* Assigned task: If a line in the data holds "heap", copy that line out in full.

(Collected data)
[Start of Attachment]

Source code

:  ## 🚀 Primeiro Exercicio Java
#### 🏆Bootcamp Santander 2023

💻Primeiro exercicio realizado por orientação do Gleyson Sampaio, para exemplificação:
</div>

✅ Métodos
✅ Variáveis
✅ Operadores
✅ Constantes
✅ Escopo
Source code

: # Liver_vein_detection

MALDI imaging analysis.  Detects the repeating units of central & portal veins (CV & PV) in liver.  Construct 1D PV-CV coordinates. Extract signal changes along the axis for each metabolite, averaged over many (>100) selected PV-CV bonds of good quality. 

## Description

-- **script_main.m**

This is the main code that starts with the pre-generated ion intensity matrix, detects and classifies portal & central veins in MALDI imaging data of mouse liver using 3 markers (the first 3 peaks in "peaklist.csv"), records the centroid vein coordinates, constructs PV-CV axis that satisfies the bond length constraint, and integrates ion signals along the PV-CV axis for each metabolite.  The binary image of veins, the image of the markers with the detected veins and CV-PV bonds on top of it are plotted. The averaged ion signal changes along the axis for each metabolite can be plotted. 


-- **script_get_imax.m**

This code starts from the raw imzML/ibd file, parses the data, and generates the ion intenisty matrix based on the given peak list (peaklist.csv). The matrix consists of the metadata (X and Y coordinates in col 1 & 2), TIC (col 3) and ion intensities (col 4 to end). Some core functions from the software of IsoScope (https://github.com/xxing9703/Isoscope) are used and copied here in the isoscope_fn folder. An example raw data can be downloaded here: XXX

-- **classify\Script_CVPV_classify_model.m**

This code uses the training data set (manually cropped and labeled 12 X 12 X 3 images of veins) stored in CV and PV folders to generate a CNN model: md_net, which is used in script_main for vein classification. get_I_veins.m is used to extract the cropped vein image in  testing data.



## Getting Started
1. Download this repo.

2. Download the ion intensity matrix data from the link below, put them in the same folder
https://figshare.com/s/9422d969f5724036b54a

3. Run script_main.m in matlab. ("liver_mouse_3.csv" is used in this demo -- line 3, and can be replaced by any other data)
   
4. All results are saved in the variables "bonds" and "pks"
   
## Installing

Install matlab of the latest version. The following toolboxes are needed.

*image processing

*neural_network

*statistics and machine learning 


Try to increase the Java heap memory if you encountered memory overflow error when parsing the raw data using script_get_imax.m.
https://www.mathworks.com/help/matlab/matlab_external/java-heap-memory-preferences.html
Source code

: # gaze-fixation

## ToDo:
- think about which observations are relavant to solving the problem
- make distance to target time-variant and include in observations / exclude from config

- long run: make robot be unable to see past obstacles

[End of Attachment]
[Start of Attachment]

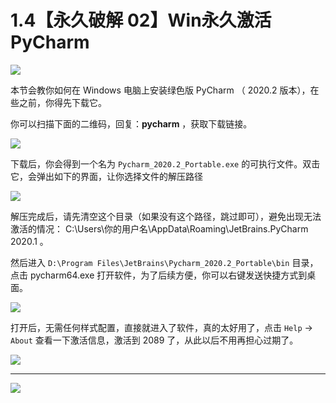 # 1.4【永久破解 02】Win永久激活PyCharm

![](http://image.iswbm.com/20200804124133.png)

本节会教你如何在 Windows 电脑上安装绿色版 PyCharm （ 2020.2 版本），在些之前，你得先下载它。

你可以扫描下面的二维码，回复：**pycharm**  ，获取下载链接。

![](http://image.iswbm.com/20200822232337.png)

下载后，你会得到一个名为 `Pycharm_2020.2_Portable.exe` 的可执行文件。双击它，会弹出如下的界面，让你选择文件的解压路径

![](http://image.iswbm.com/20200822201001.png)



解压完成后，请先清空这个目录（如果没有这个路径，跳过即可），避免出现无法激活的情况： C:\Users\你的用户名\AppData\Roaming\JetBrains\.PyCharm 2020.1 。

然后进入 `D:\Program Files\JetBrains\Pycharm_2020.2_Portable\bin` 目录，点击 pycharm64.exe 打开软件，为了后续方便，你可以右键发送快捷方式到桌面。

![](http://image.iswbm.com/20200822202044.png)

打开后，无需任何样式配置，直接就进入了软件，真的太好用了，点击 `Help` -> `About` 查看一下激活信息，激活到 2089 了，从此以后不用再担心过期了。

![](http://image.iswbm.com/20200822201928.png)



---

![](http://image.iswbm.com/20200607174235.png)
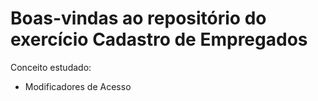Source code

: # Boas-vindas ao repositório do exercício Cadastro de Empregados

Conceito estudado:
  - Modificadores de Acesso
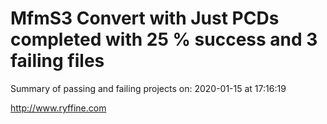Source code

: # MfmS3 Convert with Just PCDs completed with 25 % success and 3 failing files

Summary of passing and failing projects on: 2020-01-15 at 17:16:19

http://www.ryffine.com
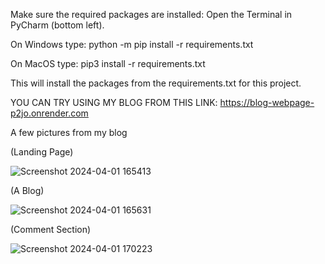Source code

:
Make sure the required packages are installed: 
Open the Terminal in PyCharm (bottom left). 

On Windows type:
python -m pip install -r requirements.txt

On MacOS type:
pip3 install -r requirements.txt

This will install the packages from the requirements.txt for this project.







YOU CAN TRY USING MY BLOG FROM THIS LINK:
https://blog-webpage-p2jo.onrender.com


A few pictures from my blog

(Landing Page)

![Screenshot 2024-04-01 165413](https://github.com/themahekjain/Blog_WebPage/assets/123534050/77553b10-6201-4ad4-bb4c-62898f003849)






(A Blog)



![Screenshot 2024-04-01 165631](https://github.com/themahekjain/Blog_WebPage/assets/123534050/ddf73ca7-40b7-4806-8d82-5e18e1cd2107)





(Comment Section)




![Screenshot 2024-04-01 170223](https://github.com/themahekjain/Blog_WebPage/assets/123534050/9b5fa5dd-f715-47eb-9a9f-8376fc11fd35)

[End of Attachment]

* Response for this exercise:
Try to increase the Java heap memory if you encountered memory overflow error when parsing the raw data using script_get_imax.m.
https://www.mathworks.com/help/matlab/matlab_external/java-heap-memory-preferences.html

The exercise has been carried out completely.